The Profit

The Profit season 8: What we learned from Harvest Lane Honey

The Profit made its return to CNBC this week as Marcus Lemonis ventured out to help another group of small businesses, and Tuesday’s season 8 premiere featured the most unique company that’s been on the show yet.

“Mo Honey, Mo Problems” centered on Harvest Lane Honey, a Utah-based company that handles every aspect of beekeeping, from importing bees to selling everything a beekeeper needs for their hive. But while the business sounded sweet, their bottom line was going sour thanks to an enormous amount of debt, and Marcus Lemonis arrived in town hoping to get them out of a sticky situation.

SPOILER ALERT: This article contains spoilers from Tuesday’s latest The Profit season 8 episode.

Here are the business lessons we learned from this week’s installment of The Profit:

001. It’s not always writing a check.

One big danger of reality TV shows is that they fall into a formula. Especially as series go on for several years, the audience knows what to expect and starts to watch more passively. With The Profit there’s the general idea of Marcus showing up, making a deal, revamping the business and going home. There are episodes where that doesn’t happen, but that’s uncommon.

This is one of those episodes. Marcus didn’t make an offer to invest in Harvest Lane Honey until the final third of the installment. He spent the whole first half of the hour laying out the company’s $8 million debt (one of the biggest numbers ever seen on The Profit) and working with the company to break that down.

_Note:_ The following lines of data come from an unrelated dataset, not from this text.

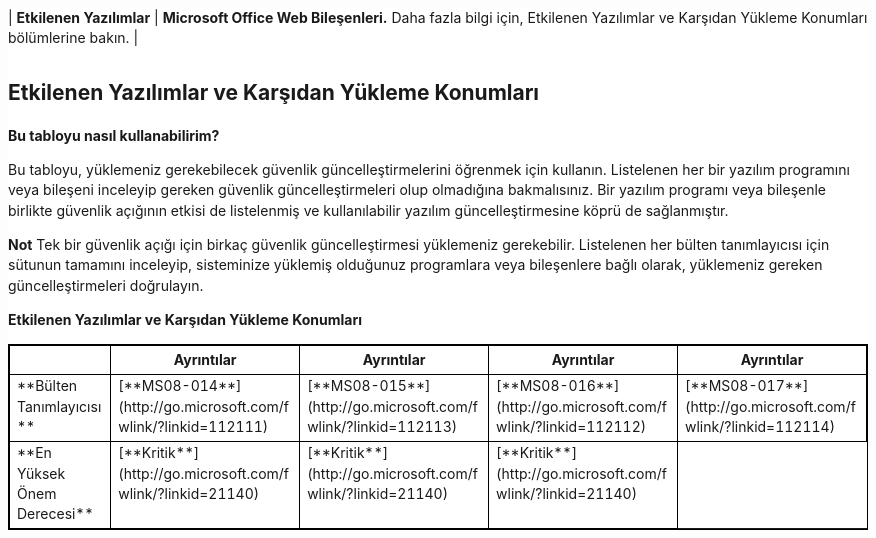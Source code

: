 | **Etkilenen Yazılımlar**     | **Microsoft Office Web Bileşenleri.** Daha fazla bilgi için, Etkilenen Yazılımlar ve Karşıdan Yükleme Konumları bölümlerine bakın.                                                                                                                                                                                                                                                                                                                                                                                                                                                                                                                                          |

Etkilenen Yazılımlar ve Karşıdan Yükleme Konumları
--------------------------------------------------

<span></span>
**Bu tabloyu nasıl kullanabilirim?**  

Bu tabloyu, yüklemeniz gerekebilecek güvenlik güncelleştirmelerini öğrenmek için kullanın. Listelenen her bir yazılım programını veya bileşeni inceleyip gereken güvenlik güncelleştirmeleri olup olmadığına bakmalısınız. Bir yazılım programı veya bileşenle birlikte güvenlik açığının etkisi de listelenmiş ve kullanılabilir yazılım güncelleştirmesine köprü de sağlanmıştır.

**Not** Tek bir güvenlik açığı için birkaç güvenlik güncelleştirmesi yüklemeniz gerekebilir. Listelenen her bülten tanımlayıcısı için sütunun tamamını inceleyip, sisteminize yüklemiş olduğunuz programlara veya bileşenlere bağlı olarak, yüklemeniz gereken güncelleştirmeleri doğrulayın.

**Etkilenen Yazılımlar ve Karşıdan Yükleme Konumları**

 
<table style="border:1px solid black;">
<tr class="thead">
<th style="border:1px solid black;" >
</th>
<th style="border:1px solid black;" >
Ayrıntılar
</th>
<th style="border:1px solid black;" >
Ayrıntılar
</th>
<th style="border:1px solid black;" >
Ayrıntılar
</th>
<th style="border:1px solid black;" >
Ayrıntılar
</th>
</tr>
<tr>
<td style="border:1px solid black;">
**Bülten Tanımlayıcısı**
</td>
<td style="border:1px solid black;">
[**MS08-014**](http://go.microsoft.com/fwlink/?linkid=112111)
</td>
<td style="border:1px solid black;">
[**MS08-015**](http://go.microsoft.com/fwlink/?linkid=112113)
</td>
<td style="border:1px solid black;">
[**MS08-016**](http://go.microsoft.com/fwlink/?linkid=112112)
</td>
<td style="border:1px solid black;">
[**MS08-017**](http://go.microsoft.com/fwlink/?linkid=112114)
</td>
</tr>
<tr class="alternateRow">
<td style="border:1px solid black;">
**En Yüksek Önem Derecesi**
</td>
<td style="border:1px solid black;">
[**Kritik**](http://go.microsoft.com/fwlink/?linkid=21140)
</td>
<td style="border:1px solid black;">
[**Kritik**](http://go.microsoft.com/fwlink/?linkid=21140)
</td>
<td style="border:1px solid black;">
[**Kritik**](http://go.microsoft.com/fwlink/?linkid=21140)
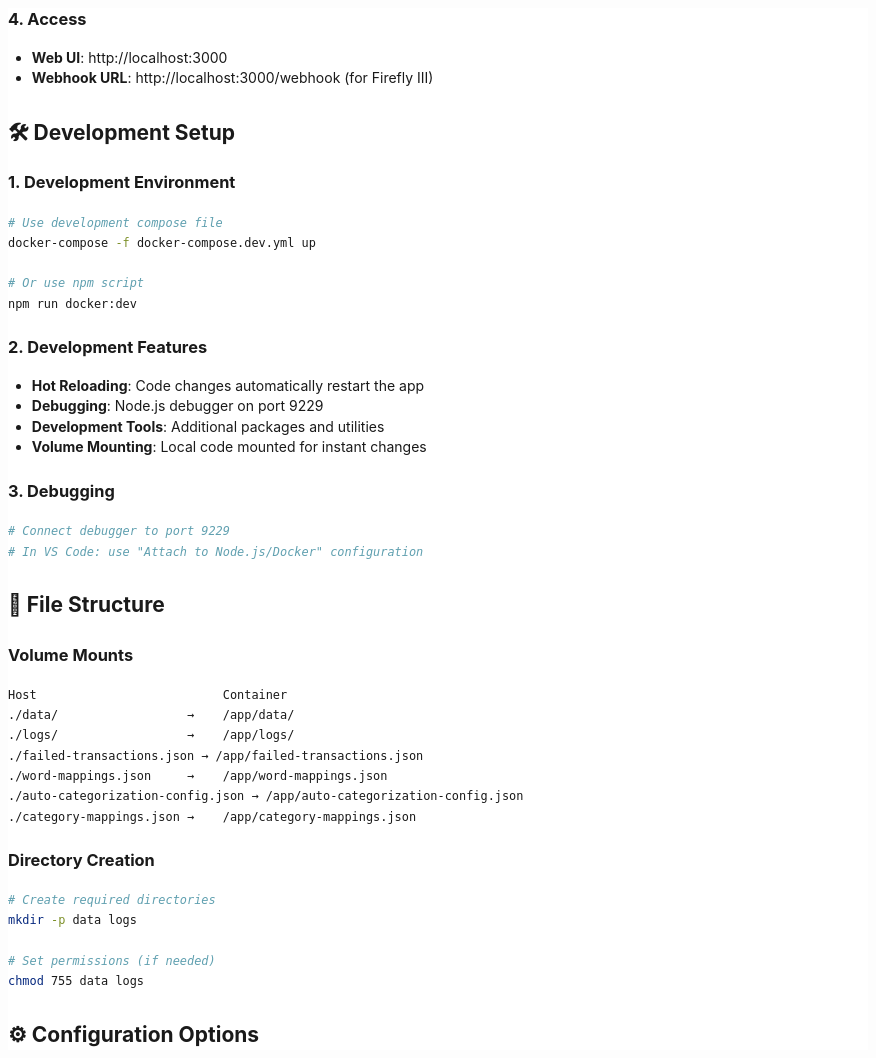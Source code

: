 ### **4. Access**
- **Web UI**: http://localhost:3000
- **Webhook URL**: http://localhost:3000/webhook (for Firefly III)

## 🛠️ Development Setup

### **1. Development Environment**
```bash
# Use development compose file
docker-compose -f docker-compose.dev.yml up

# Or use npm script
npm run docker:dev
```

### **2. Development Features**
- **Hot Reloading**: Code changes automatically restart the app
- **Debugging**: Node.js debugger on port 9229
- **Development Tools**: Additional packages and utilities
- **Volume Mounting**: Local code mounted for instant changes

### **3. Debugging**
```bash
# Connect debugger to port 9229
# In VS Code: use "Attach to Node.js/Docker" configuration
```

## 📁 File Structure

### **Volume Mounts**
```
Host                          Container
./data/                  →    /app/data/
./logs/                  →    /app/logs/
./failed-transactions.json → /app/failed-transactions.json
./word-mappings.json     →    /app/word-mappings.json
./auto-categorization-config.json → /app/auto-categorization-config.json
./category-mappings.json →    /app/category-mappings.json
```

### **Directory Creation**
```bash
# Create required directories
mkdir -p data logs

# Set permissions (if needed)
chmod 755 data logs
```

## ⚙️ Configuration Options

It was refreshing, because audiences got a mini-class on debt restructuring and figuring out how to handle all of those different liabilities. It was also a reminder to the audience that Marcus doesn’t just show up and write a check like some kind of fairy godfather. He has to make sure the investment is right for him and his money, and so we also learned more about how to evaluate a business before jumping in.

Ultimately Harvest Lane Honey wasn’t able to reach the debt restructuring goal that Marcus had set when they made their deal, and the episode ended with him negotiating a new agreement on the spot that was better for him and the business. That’s not normal on this show either. But there is no one right formula for business, and no one formula for The Profit either.

002. This is how cross-promotion is done.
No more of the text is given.